Task instructions: Your answer is one number, how many lines in the entries include "stringr".

[Opening Data section]

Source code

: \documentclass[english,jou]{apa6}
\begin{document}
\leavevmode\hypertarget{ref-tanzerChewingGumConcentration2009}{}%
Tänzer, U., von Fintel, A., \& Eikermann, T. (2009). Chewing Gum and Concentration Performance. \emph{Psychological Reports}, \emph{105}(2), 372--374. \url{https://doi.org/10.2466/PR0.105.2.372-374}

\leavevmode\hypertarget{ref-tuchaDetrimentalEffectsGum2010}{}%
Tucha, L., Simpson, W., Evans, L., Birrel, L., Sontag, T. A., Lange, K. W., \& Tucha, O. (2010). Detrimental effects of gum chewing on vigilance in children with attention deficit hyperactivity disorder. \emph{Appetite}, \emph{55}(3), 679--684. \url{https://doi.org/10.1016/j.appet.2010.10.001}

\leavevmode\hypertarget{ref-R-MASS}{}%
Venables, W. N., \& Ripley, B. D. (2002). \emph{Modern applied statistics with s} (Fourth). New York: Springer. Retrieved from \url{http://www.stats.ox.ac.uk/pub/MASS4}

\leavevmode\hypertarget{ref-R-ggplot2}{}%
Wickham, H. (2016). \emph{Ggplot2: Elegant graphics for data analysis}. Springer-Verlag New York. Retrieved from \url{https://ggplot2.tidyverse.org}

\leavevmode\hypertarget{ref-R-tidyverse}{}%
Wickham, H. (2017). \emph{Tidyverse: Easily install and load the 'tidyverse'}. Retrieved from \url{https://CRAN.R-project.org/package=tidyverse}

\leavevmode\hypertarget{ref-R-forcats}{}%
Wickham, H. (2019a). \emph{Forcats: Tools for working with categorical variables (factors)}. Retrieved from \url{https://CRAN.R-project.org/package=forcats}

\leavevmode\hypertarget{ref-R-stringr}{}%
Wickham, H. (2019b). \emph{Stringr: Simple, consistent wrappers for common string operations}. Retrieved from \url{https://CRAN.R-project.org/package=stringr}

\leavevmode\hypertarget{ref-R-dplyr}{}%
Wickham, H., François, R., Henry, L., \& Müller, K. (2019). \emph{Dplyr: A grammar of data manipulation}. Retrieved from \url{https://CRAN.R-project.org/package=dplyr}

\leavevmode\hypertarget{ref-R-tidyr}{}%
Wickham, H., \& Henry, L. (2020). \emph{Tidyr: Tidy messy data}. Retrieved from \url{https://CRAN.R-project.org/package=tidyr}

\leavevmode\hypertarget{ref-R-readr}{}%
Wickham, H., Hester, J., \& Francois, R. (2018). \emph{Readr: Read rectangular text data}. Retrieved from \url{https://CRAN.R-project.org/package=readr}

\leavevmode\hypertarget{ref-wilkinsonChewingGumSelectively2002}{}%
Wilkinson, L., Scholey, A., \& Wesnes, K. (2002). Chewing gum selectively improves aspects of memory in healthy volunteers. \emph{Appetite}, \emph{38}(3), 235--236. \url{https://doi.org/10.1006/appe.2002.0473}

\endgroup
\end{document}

[Closing Data section]

Your response: 2